(How to complete this task)
All pictures must be left out as you transcribe the lines from the first line of the data to the line containing "расчёта: $X_0, \varepsilon$", both included.

(Data in this exercise)
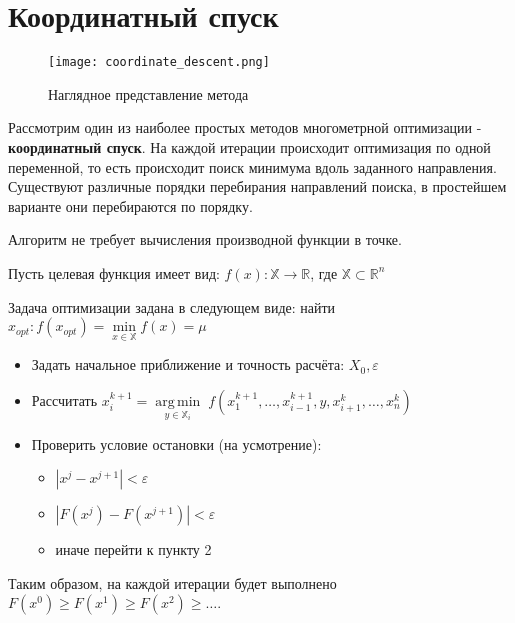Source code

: \section{Координатный спуск}

\begin{wrapfigure}{r}{0.25\textwidth}
\texttt{[image: coordinate\_descent.png]} 
\caption{Наглядное представление метода}
\label{fig:wrapfig}
\end{wrapfigure}

Рассмотрим один из наиболее простых методов многометрной оптимизации - \textbf{координатный спуск}. На каждой итерации происходит оптимизация по одной переменной, то есть происходит поиск минимума вдоль заданного направления.
Существуют различные порядки перебирания направлений поиска, в простейшем варианте они перебираются по порядку.\\

\begin{remark*}
Алгоритм не требует вычисления производной функции в точке.\\
\end{remark*}

\begin{algo*}
Пусть целевая функция имеет вид:
$f(x): \mathbb{X} \rightarrow \mathbb{R}$, где $\mathbb{X} \subset \mathbb{R}^n$

Задача оптимизации задана в следующем виде:
найти $x_{opt}:f(x_{opt}) = \min\limits_{x\in \mathbb{X}}f(x) = \mu$
\end{algo*}

\begin{itemize}
    \item Задать начальное приближение и точность расчёта: $X_0, \varepsilon$
    \item Рассчитать ${\displaystyle x_{i}^{k+1}={\underset {y\in \mathbb{X}_i }{\operatorname {arg\,min} }}\;f(x_{1}^{k+1},\dots ,x_{i-1}^{k+1},y,x_{i+1}^{k},\dots ,x_{n}^{k})}$
    \item Проверить условие остановки (на усмотрение):
    \begin{itemize}
        \item $|x^{j}-x^{j+1}|<\varepsilon$
        \item $|F(x^{j})-F(x^{j+1})|<\varepsilon$
        \item иначе перейти к пункту 2
    \end{itemize}
\end{itemize}

Таким образом, на каждой итерации будет выполнено
${\displaystyle F({x} ^{0})\geqslant F({x} ^{1})\geqslant F({x} ^{2})\geqslant \dots .}$\\

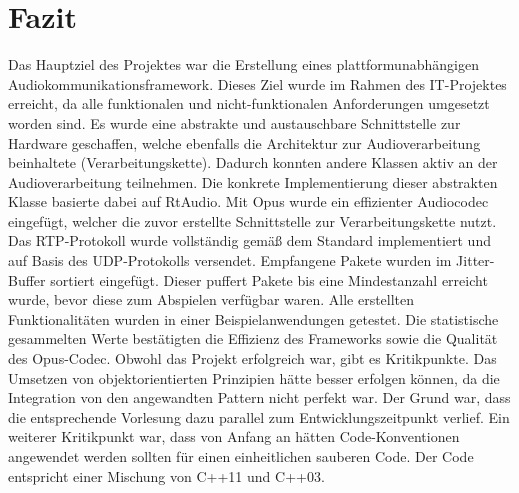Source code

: \section{Fazit}
Das Hauptziel des Projektes war die Erstellung eines plattformunabhängigen Audiokommunikationsframework. Dieses Ziel wurde im Rahmen des IT-Projektes erreicht, da alle funktionalen und nicht-funktionalen Anforderungen umgesetzt worden sind.
Es wurde eine abstrakte und austauschbare Schnittstelle zur Hardware geschaffen, welche ebenfalls die Architektur zur Audioverarbeitung beinhaltete (Verarbeitungskette). Dadurch konnten andere Klassen aktiv an der Audioverarbeitung teilnehmen. Die konkrete Implementierung dieser abstrakten Klasse basierte dabei auf RtAudio.
Mit Opus wurde ein effizienter Audiocodec eingefügt, welcher die zuvor erstellte Schnittstelle zur Verarbeitungskette nutzt. Das RTP-Protokoll wurde vollständig gemäß dem Standard implementiert und auf Basis des UDP-Protokolls versendet. Empfangene Pakete wurden im Jitter-Buffer sortiert eingefügt. Dieser puffert Pakete bis eine Mindestanzahl erreicht wurde, bevor diese zum Abspielen verfügbar waren. Alle erstellten Funktionalitäten wurden in einer Beispielanwendungen getestet. Die statistische gesammelten Werte bestätigten die Effizienz des Frameworks sowie die Qualität des Opus-Codec. Obwohl das Projekt erfolgreich war, gibt es Kritikpunkte. Das Umsetzen von objektorientierten Prinzipien hätte besser erfolgen können, da die Integration von den angewandten Pattern nicht perfekt war. Der Grund war, dass die entsprechende Vorlesung dazu parallel zum Entwicklungszeitpunkt verlief. Ein weiterer Kritikpunkt war, dass von Anfang an hätten Code-Konventionen angewendet werden sollten für einen einheitlichen sauberen Code. Der Code entspricht einer Mischung von C++11 und C++03.


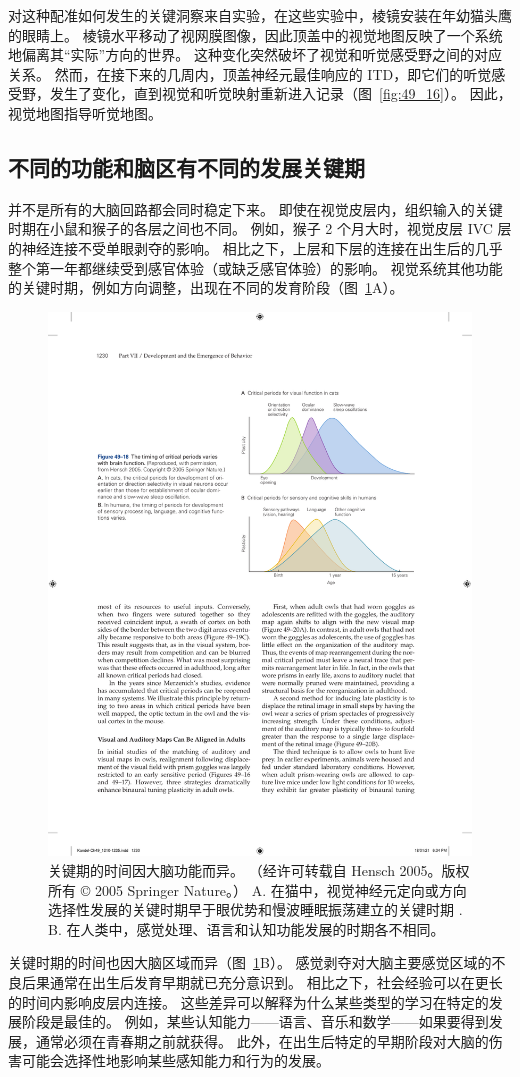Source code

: 对这种配准如何发生的关键洞察来自实验，在这些实验中，棱镜安装在年幼猫头鹰的眼睛上。
棱镜水平移动了视网膜图像，因此顶盖中的视觉地图反映了一个系统地偏离其“实际”方向的世界。
这种变化突然破坏了视觉和听觉感受野之间的对应关系。
然而，在接下来的几周内，顶盖神经元最佳响应的 ITD，即它们的听觉感受野，发生了变化，直到视觉和听觉映射重新进入记录（图~\ref{fig:49_16}）。
因此，视觉地图指导听觉地图。



\subsection{不同的功能和脑区有不同的发展关键期}

并不是所有的大脑回路都会同时稳定下来。
即使在视觉皮层内，组织输入的关键时期在小鼠和猴子的各层之间也不同。
例如，猴子 2 个月大时，视觉皮层 IVC 层的神经连接不受单眼剥夺的影响。
相比之下，上层和下层的连接在出生后的几乎整个第一年都继续受到感官体验（或缺乏感官体验）的影响。
视觉系统其他功能的关键时期，例如方向调整，出现在不同的发育阶段（图~\ref{fig:49_18}A）。


\begin{figure}[htbp]
	\centering
	\includegraphics[width=0.6\linewidth]{chap49/fig_49_18}
	\caption{关键期的时间因大脑功能而异。 （经许可转载自 Hensch 2005。版权所有 © 2005 Springer Nature。） A. 在猫中，视觉神经元定向或方向选择性发展的关键时期早于眼优势和慢波睡眠振荡建立的关键时期 . B. 在人类中，感觉处理、语言和认知功能发展的时期各不相同。}
	\label{fig:49_18}
\end{figure}


关键时期的时间也因大脑区域而异（图~\ref{fig:49_18}B）。
感觉剥夺对大脑主要感觉区域的不良后果通常在出生后发育早期就已充分意识到。
相比之下，社会经验可以在更长的时间内影响皮层内连接。
这些差异可以解释为什么某些类型的学习在特定的发展阶段是最佳的。
例如，某些认知能力——语言、音乐和数学——如果要得到发展，通常必须在青春期之前就获得。
此外，在出生后特定的早期阶段对大脑的伤害可能会选择性地影响某些感知能力和行为的发展。



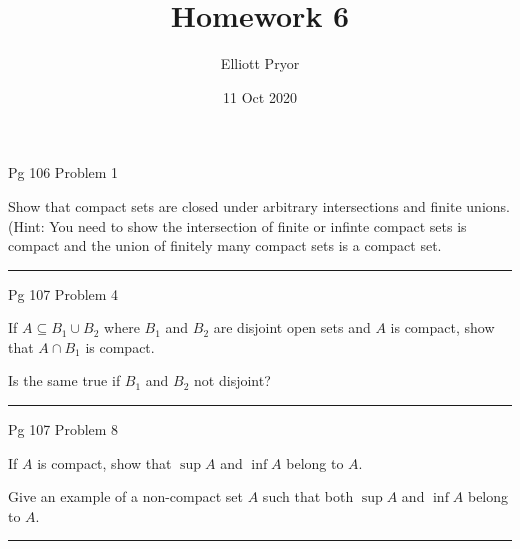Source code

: \documentclass[11pt]{article}
\title{Homework 6}
\author{Elliott Pryor}
\date{11 Oct 2020}
\begin{document}
\maketitle

 Pg 106 Problem 1

Show that compact sets are closed under arbitrary intersections and finite unions. 
(Hint: You need to show the intersection of finite or infinte compact sets is compact and the union of finitely many compact sets is a compact set.

\hrule


\newpage
{} Pg 107 Problem 4

If $A \subseteq B_1 \cup B_2$ where $B_1$ and $B_2$ are disjoint open sets and $A$ is compact, show that $A \cap B_1$ is compact. 

Is the same true if $B_1$ and $B_2$ not disjoint?

\hrule

\newpage
{} Pg 107 Problem 8

If $A$ is compact, show that $\sup A$ and $\inf A$ belong to $A$. 

Give an example of a non-compact set $A$ such that both $\sup A$ and $\inf A$ belong to $A$.

\hrule
\end{document}
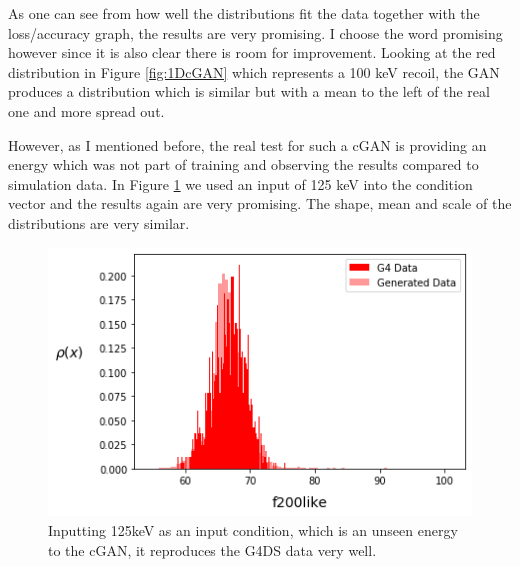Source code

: \documentclass[11pt]{article} %
\begin{document}
As one can see from how well the distributions fit the data together with the loss/accuracy graph, the results are very promising. I choose the word promising however since it is also clear there is room for improvement. Looking at the red distribution in Figure \ref{fig:1DcGAN} which represents a 100 keV recoil, the GAN produces a distribution which is similar but with a mean to the left of the real one and more spread out.
\newline

However, as I mentioned before, the real test for such a cGAN is providing an energy which was not part of training and observing the results compared to simulation data. In Figure \ref{fig:1DcGANtest} we used an input of 125 keV into the condition vector and the results again are very promising. The shape, mean and scale of the distributions are very similar.

\begin{figure}[H]
\centering
\includegraphics[scale=0.5]{images/1d_conditional_f200_50kev.png}
\caption{Inputting 125keV as an input condition, which is an unseen energy to the cGAN, it reproduces the G4DS data very well.}
\label{fig:1DcGANtest}
\end{figure}
\end{document}
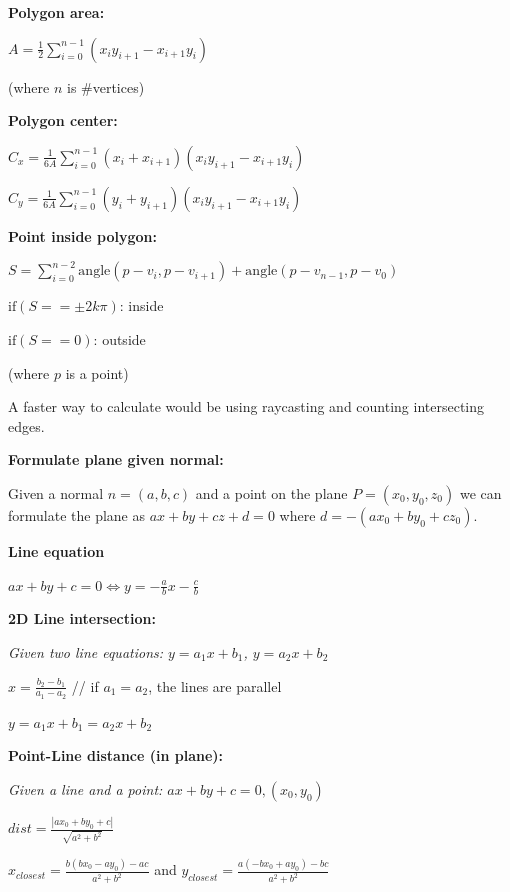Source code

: \documentclass[8pt,a4paper,landscape,oneside]{amsart}
\begin{document}
\begin{multicols*}{3}
  \textbf{Polygon area:} 

  $A = \frac{1}{2}\sum\limits^{n-1}_{i=0}(x_iy_{i+1}-x_{i+1}y_i)$

  (where $n$ is \#vertices)
  \newline

  \textbf{Polygon center:}

  $C_x = \frac{1}{6A}\sum\limits^{n-1}_{i=0}(x_i+x_{i+1})(x_iy_{i+1}-x_{i+1}y_i)$

  $C_y = \frac{1}{6A}\sum\limits^{n-1}_{i=0}(y_i+y_{i+1})(x_iy_{i+1}-x_{i+1}y_i)$
  \newline

  \textbf{Point inside polygon:} 

  $S = \sum\limits^{n-2}_{i=0}\mathrm{angle}(p - v_i, p - v_{i+1}) + \mathrm{angle}(p - v_{n-1}, p - v_0)$

  $\mathrm{if} (S == \pm 2k\pi)$: inside

  $\mathrm{if} (S == 0)$: outside

  (where $p$ is a point)

  A faster way to calculate would be using raycasting and counting intersecting edges.
  \newline
  
  \textbf{Formulate plane given normal:}
  
  Given a normal $n=(a,b,c)$ and a point on the plane $P=(x_0,y_0,z_0)$ we can formulate the plane as $ax +by +cz + d = 0$ where $d = -(ax_0 + by_0 + cz_0)$.
  \newline
  
  \textbf{Line equation}

  $ax + by + c = 0 \Leftrightarrow y = -\frac{a}{b}x -\frac{c}{b}$
  \newline

  \textbf{2D Line intersection:} 

  \textit{Given two line equations: $y = a_1x + b_1$, $y = a_2x + b_2$}

  $x = \frac{b_2 - b_1}{a_1 - a_2}$ // if $a_1 = a_2$, the lines are parallel

  $y = a_1x + b_1 = a_2x + b_2$
  \newline

  \textbf{Point-Line distance (in plane):} 

  \textit{Given a line and a point: $ax+by+c=0, (x_0, y_0)$}

  $dist = \frac{|ax_0+by_0+c|}{\sqrt{a^2+b^2}}$

  $x_{closest}=\frac{b(bx_0-ay_0)-ac}{a^2+b^2}$ and $y_{closest}={\frac{a(-bx_0+ay_0)-bc}{a^2+b^2}}$
  \newline


\end{multicols*}
\end{document}

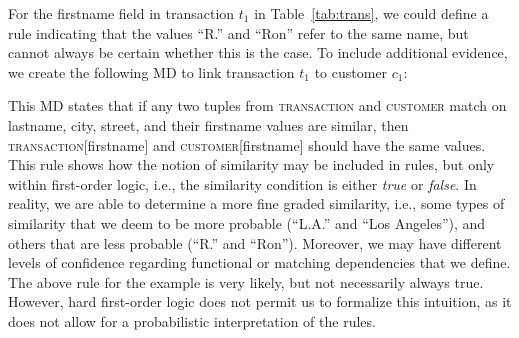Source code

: For the \textsf{firstname} field in transaction $t_1$ in Table~\ref{tab:trans}, we could define a rule indicating that the values ``R.'' and ``Ron'' refer to the same name, but cannot always be certain whether this is the case. To include additional evidence, we create the following MD to link transaction $t_1$ to customer $c_1$:\\ 
\vspace*{-0.5cm}
\begin{table}[h]\footnotesize
\scriptsize
\centering
{}
\end{table}
\vspace*{-0.5cm}

This MD states that if any two tuples from \textsc{transaction} and \textsc{customer} match on \textsf{lastname}, \textsf{city}, \textsf{street}, and their \textsf{firstname} values are similar, then \textsc{transaction}[\textsf{firstname}] and \textsc{customer}[\textsf{firstname}] should have the same values. This rule shows how the notion of similarity may be included in rules, but only within first-order logic, i.e., the similarity condition is either \emph{true} or \emph{false}. In reality, we are able to determine a more fine graded similarity, i.e., some types of similarity that we deem to be more probable (``L.A.'' and ``Los Angeles''), and others that are less probable (``R.'' and ``Ron''). Moreover, we may have different levels of confidence regarding functional or matching dependencies that we define. The above rule for the example is very likely, but not necessarily always true. However, hard first-order logic does not permit us to formalize this intuition, as it does not allow for a probabilistic interpretation of the rules.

(Result of this task)
Source code

: \section{Координатный спуск}

\begin{wrapfigure}{r}{0.25\textwidth}
\texttt{[image: coordinate\_descent.png]} 
\caption{Наглядное представление метода}
\label{fig:wrapfig}
\end{wrapfigure}

Рассмотрим один из наиболее простых методов многометрной оптимизации - \textbf{координатный спуск}. На каждой итерации происходит оптимизация по одной переменной, то есть происходит поиск минимума вдоль заданного направления.
Существуют различные порядки перебирания направлений поиска, в простейшем варианте они перебираются по порядку.\\

\begin{remark*}
Алгоритм не требует вычисления производной функции в точке.\\
\end{remark*}

\begin{algo*}
Пусть целевая функция имеет вид:
$f(x): \mathbb{X} \rightarrow \mathbb{R}$, где $\mathbb{X} \subset \mathbb{R}^n$

Задача оптимизации задана в следующем виде:
найти $x_{opt}:f(x_{opt}) = \min\limits_{x\in \mathbb{X}}f(x) = \mu$
\end{algo*}

\begin{itemize}
    \item Задать начальное приближение и точность расчёта: $X_0, \varepsilon$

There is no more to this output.